Metaplastic breast cancer is an uncommon and fatal condition. It is described histologically as a tumor having epithelial differentiation into squamous and mesenchymal components, with numerous elements frequently co-existing in the same tumor. This case study sought to provide analgesic treatment in a case with malignant pleural effusion related to breast cancer based on evidence. A 67-year-old female with a known history of metaplastic breast carcinoma came to the tertiary care hospital with complaints of breathlessness which progressed to grade II on the Modified Medical Research Council (mMRC) Dyspnoea Scale, a cough with mucoid expectoration, restlessness, nausea, and reduced appetite for eight days. Diagnostic findings revealed bilateral pleural effusion (left>right). Laboratory investigations revealed that the excess fluid accumulated was transudate in nature, according to the Light’s criteria. This case report illustrates the strategy, management, and importance of adherence to pulmonary rehabilitation and painkiller care physiotherapy for patients with metaplastic breast cancer and pleural effusion to achieve the best possible physical and mental health.

Introduction

Metaplastic breast cancer patient care entails close cooperation between oncology and palliative care providers to treat the numerous symptoms and reduced quality of life that are a result of this disease [1]. It is a rare kind of cancer that affects around 1% of all women and one in every four women. Since this is an invasive cancer, it has the potential to spread to other bodily areas [2]. According to an estimated 2.3 million new cases [3], breast cancer will account for one out of every eight malignancies identified in 20. Chemotherapy has revolutionized cancer survival by enhancing survival and quality of life, but it also has several unintended consequences. The lung is the most commonly affected organ in chemotherapy-related problems due to drug toxicity or infections caused by immunosuppression, with immune-mediated harm less prevalent [4]. Pleural effusion, which can be malignant, is one of the most common consequences. It is confined by the existence of cancerous cells in the pleural fluid or tissue [5]. The presence of cancerous cells in the pleural fluid or tissue serves as a telltale sign.
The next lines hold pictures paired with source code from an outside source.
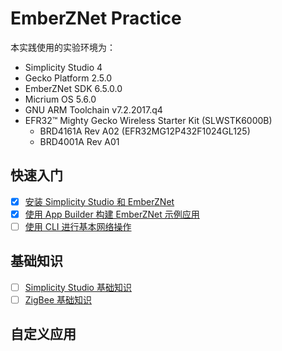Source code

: # EmberZNet Practice

本实践使用的实验环境为：

* Simplicity Studio 4
* Gecko Platform 2.5.0
* EmberZNet SDK 6.5.0.0
* Micrium OS 5.6.0
* GNU ARM Toolchain v7.2.2017.q4
* EFR32™ Mighty Gecko Wireless Starter Kit (SLWSTK6000B)
  * BRD4161A Rev A02 (EFR32MG12P432F1024GL125)
  * BRD4001A Rev A01

## 快速入门

* [x] [安装 Simplicity Studio 和 EmberZNet](./install_simplicity_studio_and_emberznet/doc.md)
* [x] [使用 App Builder 构建 EmberZNet 示例应用](./build_emberznet_sample_application_with_app_builder/doc.md)
* [ ] [使用 CLI 进行基本网络操作]()

## 基础知识

* [ ] [Simplicity Studio 基础知识]()
* [ ] [ZigBee 基础知识]()

## 自定义应用
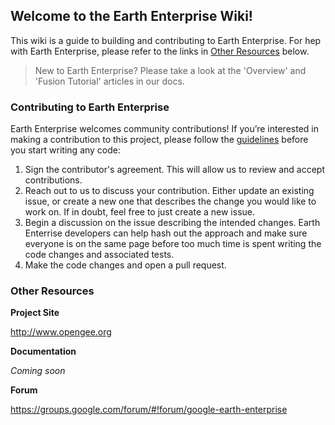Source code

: ## Welcome to the Earth Enterprise Wiki!

This wiki is a guide to building and contributing to Earth Enterprise.  For hep with Earth Enterprise, please refer to the links in [Other Resources](#other-resource) below.

>New to Earth Enterprise?  Please take a look at the 'Overview' and 'Fusion Tutorial' articles in our docs.

### Contributing to Earth Enterprise

Earth Enterprise welcomes community contributions! If you’re interested in making a contribution to this project, please follow the [guidelines](https://github.com/google/earthenterprise/blob/master/CONTRIBUTING.md) before you start writing any code:

1. Sign the contributor's agreement. This will allow us to review and accept contributions.
2. Reach out to us to discuss your contribution. Either update an existing issue, or create a new one that describes the change you would like to work on. If in doubt, feel free to just create a new issue.
3. Begin a discussion on the issue describing the intended changes. Earth Enterrise developers can help hash out the approach and make sure everyone is on the same page before too much time is spent writing the code changes and associated tests.
4. Make the code changes and open a pull request.
### Other Resources

**Project Site**

http://www.opengee.org

**Documentation**

_Coming soon_

**Forum**

https://groups.google.com/forum/#!forum/google-earth-enterprise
Anesthetic maintenance repair matches the World Health Organization’s proposed bio-psycho-social approach to health care by meeting patients’ physical, psychological, social, and spiritual requirements. In addition to symptom management and therapy, this essential medical service also addresses effect reduction in patients with chronic, irreversible disorders. It must be used as required to enhance and maintain the quality of life of patients. Physiotherapy aims to maximize movement and function, which is necessary for maximal health when mobility and function are diminished by age, accident, or disease [6]. It includes cancer, HIV, neurological illnesses, cardiac problems, and mental illness. Physiotherapy helps improve the quality of life and well-being of such patients. It includes medication, nutritional modifications, relaxation techniques, and emotional support. Based on the evidence [7], the goal of this case study was to offer anodyne treatment to patients with malignant pleural effusion associated with breast cancer.

Case Presentation

A 67-year-old female with a known history of left metaplastic breast carcinoma presented to our tertiary care hospital with complaints of a change in breast size, a lump or thickening of the skin to the nipple, pain in the breast, gradual breathlessness with a grade II Modified Medical Research Council (mMRC) Dyspnea Scale, a cough with mucoid expectoration, restlessness, nausea, and decreased appetite. These complaints had been present for eight days. Related concerns were that she was having trouble executing her regular chores and was tired, which bothered her. History and medical records revealed that she took ten cycles of chemotherapy with paclitaxel and had a documented history of right-sided pleural effusion, for which thoracocentesis was performed in May 2021. She also had diabetes mellitus and gave a record of the ingestion of one tablet of Gluconom SR daily. After being admitted, she received several radiological and laboratory tests, including mammography, high-resolution computed tomography (HRCT), and the chest X-ray noted in Figure 1. According to Light’s criteria, laboratory tests showed that the extra fluid accumulated was transudate in character. Diagnostic findings indicated bilateral pleural effusion (left>right). Further management included a thoracocentesis procedure to aspirate the excess pleural fluid. The patient was started with an injection and kept under close monitoring in the Intensive Care Unit (ICU). Given the symptoms of exhaustion, restlessness, and lack of breath, physiotherapy was recommended and supplied directly. Table 1 shows the events that occurred during the plan of care.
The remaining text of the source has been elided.